From the line containing "Okay, so with" to the last line of the records, please reproduce every line exactly and nothing more.

(Saved data entries)
....................
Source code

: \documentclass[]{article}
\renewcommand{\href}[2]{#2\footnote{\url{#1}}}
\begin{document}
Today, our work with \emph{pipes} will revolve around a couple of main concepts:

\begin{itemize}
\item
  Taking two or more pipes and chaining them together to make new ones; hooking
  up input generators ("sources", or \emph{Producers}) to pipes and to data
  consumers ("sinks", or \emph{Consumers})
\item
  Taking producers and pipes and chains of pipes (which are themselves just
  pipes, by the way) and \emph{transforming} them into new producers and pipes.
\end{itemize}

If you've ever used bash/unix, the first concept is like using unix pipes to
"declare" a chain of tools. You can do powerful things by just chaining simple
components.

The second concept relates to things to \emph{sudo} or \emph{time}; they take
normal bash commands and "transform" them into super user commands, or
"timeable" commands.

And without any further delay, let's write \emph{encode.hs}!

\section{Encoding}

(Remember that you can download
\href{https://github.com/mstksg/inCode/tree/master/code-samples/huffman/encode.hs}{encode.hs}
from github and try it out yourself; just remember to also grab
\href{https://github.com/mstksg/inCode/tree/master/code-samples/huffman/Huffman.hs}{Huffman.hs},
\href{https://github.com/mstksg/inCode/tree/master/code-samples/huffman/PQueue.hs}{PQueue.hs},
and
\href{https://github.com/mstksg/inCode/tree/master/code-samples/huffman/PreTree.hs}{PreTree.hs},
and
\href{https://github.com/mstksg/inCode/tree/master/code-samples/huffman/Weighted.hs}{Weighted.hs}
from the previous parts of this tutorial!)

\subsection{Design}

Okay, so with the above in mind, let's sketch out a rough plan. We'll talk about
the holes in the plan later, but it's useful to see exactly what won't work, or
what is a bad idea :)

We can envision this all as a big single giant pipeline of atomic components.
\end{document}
....................
● **WRITTEN RESPONSE**:
Okay, so with the above in mind, let's sketch out a rough plan. We'll talk about
the holes in the plan later, but it's useful to see exactly what won't work, or
what is a bad idea :)

We can envision this all as a big single giant pipeline of atomic components.
\end{document}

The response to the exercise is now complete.